Source data:
-*-*-

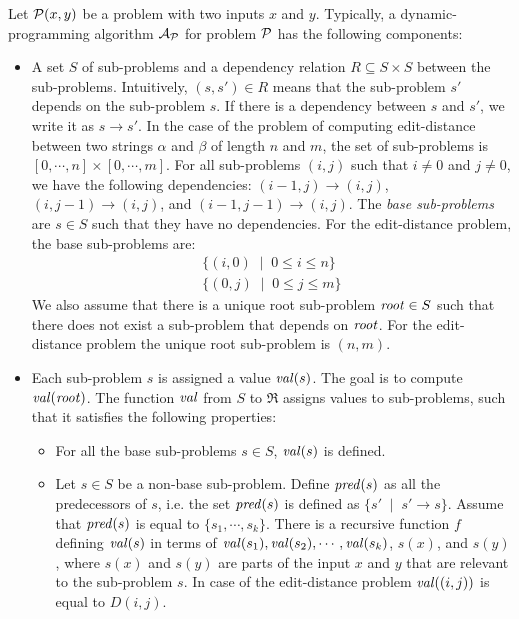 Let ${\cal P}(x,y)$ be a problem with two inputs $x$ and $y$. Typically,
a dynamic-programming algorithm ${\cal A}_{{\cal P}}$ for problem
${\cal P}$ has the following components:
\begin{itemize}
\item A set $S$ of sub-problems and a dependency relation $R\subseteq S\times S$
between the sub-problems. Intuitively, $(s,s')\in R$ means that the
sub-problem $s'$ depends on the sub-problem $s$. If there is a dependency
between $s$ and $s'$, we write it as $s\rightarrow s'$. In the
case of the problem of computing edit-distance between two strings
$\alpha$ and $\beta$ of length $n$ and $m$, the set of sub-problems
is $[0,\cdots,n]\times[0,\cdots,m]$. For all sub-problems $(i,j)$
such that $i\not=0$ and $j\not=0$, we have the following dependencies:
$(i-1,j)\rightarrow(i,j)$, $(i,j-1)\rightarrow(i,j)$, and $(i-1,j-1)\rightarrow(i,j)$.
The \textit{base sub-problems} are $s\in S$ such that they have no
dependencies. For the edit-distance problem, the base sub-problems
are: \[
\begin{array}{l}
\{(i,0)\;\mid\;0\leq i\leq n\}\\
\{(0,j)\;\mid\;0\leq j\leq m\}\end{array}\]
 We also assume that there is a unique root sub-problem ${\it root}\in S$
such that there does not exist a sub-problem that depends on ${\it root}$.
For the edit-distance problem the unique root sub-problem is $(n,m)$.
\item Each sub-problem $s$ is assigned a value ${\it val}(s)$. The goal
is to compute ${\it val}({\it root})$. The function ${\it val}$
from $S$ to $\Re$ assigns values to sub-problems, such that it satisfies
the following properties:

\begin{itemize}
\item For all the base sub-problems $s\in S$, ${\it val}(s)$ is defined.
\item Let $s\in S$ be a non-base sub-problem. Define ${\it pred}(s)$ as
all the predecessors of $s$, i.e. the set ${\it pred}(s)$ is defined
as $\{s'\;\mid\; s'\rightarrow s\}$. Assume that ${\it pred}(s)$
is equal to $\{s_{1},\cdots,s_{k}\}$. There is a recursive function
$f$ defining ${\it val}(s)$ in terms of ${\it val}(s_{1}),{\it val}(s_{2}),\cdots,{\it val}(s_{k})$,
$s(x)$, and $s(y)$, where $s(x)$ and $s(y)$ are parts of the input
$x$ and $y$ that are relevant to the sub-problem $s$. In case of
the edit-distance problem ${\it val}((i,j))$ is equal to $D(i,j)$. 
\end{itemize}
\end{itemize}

-*-*-

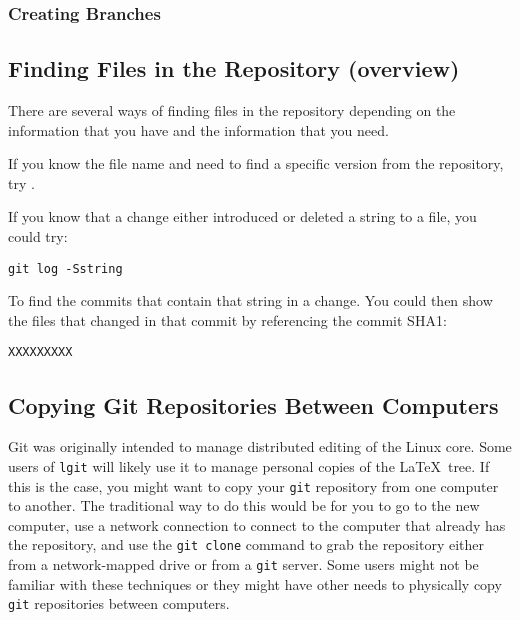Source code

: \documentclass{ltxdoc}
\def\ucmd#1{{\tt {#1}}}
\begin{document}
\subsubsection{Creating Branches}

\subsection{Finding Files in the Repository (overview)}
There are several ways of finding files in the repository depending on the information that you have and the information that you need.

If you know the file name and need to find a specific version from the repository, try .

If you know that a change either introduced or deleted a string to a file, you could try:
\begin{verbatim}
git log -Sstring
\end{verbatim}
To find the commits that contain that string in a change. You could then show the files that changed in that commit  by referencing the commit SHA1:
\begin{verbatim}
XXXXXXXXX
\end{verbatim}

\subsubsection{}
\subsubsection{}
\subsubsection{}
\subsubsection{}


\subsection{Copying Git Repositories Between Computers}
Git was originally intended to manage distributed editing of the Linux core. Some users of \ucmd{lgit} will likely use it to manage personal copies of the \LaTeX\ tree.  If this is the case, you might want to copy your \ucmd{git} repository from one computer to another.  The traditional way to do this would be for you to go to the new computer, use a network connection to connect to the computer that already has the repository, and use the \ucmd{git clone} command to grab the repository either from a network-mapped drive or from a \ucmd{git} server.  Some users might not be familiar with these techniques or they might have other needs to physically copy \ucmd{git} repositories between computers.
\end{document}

-*-*-

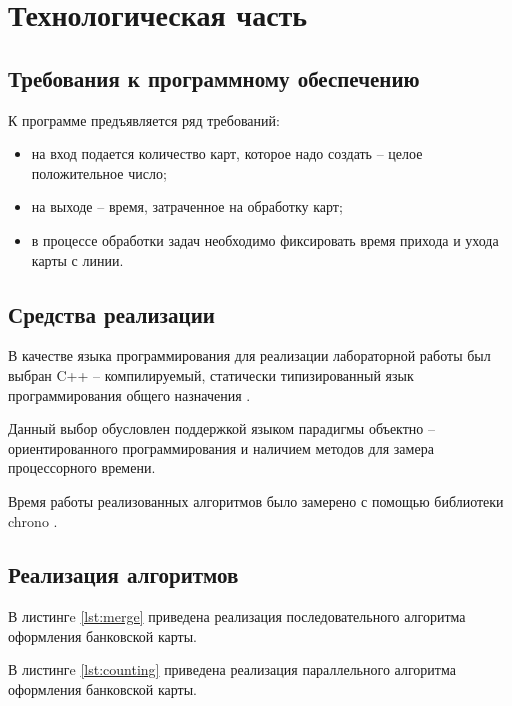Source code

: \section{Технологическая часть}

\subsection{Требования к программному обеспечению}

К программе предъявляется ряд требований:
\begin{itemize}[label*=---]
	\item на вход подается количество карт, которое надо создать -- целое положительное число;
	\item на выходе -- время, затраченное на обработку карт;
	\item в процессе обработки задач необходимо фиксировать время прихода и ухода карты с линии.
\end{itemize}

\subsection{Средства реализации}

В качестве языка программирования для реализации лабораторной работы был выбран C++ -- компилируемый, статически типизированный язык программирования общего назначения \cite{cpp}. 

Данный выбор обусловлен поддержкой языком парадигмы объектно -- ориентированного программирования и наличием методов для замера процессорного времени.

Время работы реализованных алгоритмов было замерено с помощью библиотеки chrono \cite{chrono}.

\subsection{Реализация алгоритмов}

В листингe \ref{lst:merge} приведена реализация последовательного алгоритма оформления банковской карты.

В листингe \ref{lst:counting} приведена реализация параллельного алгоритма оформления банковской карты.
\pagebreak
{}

-*-*-

*WHAT NEEDS TO BE DONE*:
Gather each line in these records that contains the string "алгоритма".

*RESULT OF THE EXERCISE*:
В листингe \ref{lst:merge} приведена реализация последовательного алгоритма оформления банковской карты.
В листингe \ref{lst:counting} приведена реализация параллельного алгоритма оформления банковской карты.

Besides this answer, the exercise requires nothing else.